Details / how it works

  • Time Machine only saves variables that are in Main.

It stores them in TM.VX. The data structure is described in varchive.jl.

  • The Time Machine only saves variables that can be copied with deepcopy. In particular, it does not save functions. It would be nice to add a way to copy functions.

  • It keeps track of these variables by hashes (using tm_hash, which is more robust than Base.hash). So, if two variables store data that has the same hash, one of them will be lost. This is unlikely to be a problem for most notebooks, because a heuristic probabilistic, analysis of hashing suggests that the chance of a collision when there are v variables is around v^2 / 2^64.

  • The state saving features work by using an IJulia postexecute_hook.
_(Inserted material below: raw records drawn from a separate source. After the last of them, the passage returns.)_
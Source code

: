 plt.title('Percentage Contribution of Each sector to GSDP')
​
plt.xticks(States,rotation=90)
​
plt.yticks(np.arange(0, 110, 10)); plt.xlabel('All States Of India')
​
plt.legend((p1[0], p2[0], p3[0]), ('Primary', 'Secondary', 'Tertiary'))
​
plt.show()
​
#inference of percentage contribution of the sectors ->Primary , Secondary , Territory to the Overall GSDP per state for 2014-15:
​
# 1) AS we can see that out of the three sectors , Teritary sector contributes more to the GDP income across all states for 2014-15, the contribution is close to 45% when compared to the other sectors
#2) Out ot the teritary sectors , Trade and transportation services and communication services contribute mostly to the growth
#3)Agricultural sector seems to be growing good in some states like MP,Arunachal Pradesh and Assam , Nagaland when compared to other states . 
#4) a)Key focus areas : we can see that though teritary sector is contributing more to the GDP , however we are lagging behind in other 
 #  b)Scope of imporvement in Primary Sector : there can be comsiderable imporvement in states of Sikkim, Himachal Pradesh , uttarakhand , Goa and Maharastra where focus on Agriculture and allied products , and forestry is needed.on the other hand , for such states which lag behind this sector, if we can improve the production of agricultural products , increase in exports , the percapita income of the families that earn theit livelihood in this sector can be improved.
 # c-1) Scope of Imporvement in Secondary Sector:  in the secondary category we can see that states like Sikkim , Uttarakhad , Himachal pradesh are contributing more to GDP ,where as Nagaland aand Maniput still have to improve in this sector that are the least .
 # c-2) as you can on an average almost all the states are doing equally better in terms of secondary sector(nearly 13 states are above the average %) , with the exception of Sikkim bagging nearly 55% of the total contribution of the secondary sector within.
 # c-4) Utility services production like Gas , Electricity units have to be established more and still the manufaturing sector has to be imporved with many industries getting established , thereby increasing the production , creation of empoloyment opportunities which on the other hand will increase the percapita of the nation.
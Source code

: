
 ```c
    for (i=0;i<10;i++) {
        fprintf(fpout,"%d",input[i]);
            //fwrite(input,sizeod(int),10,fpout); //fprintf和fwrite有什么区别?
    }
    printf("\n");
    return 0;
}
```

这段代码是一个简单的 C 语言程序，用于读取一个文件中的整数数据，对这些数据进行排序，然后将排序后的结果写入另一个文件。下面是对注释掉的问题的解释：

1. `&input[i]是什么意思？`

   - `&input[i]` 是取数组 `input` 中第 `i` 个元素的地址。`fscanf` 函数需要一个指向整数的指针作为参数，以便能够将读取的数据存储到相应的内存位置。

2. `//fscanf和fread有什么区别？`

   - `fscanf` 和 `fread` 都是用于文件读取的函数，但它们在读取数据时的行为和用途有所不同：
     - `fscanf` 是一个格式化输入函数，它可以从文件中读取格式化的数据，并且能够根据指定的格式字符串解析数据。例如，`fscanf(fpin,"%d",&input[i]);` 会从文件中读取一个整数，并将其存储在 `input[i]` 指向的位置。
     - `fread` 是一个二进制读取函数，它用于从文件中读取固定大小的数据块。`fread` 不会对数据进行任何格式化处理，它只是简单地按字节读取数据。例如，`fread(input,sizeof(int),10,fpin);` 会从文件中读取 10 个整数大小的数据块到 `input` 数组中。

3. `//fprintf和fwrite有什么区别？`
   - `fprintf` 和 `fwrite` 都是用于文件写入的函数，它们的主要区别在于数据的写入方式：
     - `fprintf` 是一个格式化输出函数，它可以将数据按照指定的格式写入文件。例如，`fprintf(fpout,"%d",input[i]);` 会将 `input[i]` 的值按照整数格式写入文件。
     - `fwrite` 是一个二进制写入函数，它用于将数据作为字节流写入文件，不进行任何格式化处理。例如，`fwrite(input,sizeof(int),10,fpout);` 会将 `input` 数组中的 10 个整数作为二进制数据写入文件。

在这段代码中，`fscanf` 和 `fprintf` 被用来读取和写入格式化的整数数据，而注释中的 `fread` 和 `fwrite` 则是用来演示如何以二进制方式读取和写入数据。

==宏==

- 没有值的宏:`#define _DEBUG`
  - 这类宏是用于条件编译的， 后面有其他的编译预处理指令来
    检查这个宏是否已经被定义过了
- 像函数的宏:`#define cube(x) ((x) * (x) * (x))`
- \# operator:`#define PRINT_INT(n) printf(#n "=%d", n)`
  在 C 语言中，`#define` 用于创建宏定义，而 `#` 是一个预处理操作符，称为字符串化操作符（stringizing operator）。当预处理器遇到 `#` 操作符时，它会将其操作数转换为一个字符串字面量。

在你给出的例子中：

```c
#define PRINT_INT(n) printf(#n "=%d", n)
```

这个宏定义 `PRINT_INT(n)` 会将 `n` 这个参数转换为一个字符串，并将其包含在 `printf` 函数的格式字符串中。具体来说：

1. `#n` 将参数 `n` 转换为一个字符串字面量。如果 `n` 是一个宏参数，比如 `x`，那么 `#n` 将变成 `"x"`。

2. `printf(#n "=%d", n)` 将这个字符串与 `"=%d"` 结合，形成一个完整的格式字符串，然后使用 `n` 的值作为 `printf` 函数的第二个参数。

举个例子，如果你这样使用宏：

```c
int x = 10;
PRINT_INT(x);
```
This would not work for processes launched with @thread because their postexecute hooks fire before the job finishes. So, those jobs finish by putting the data they should save into a queue. That data is then saved into VX during the preexecute phase of the next cell execution, using a preexecute hook. The queue is managed with a SpinLock so that two threads can not write to it at the same time.

Acknowledgements

The development of this package has been supported in part by a Simons Investigator Award to Daniel A. Spielman.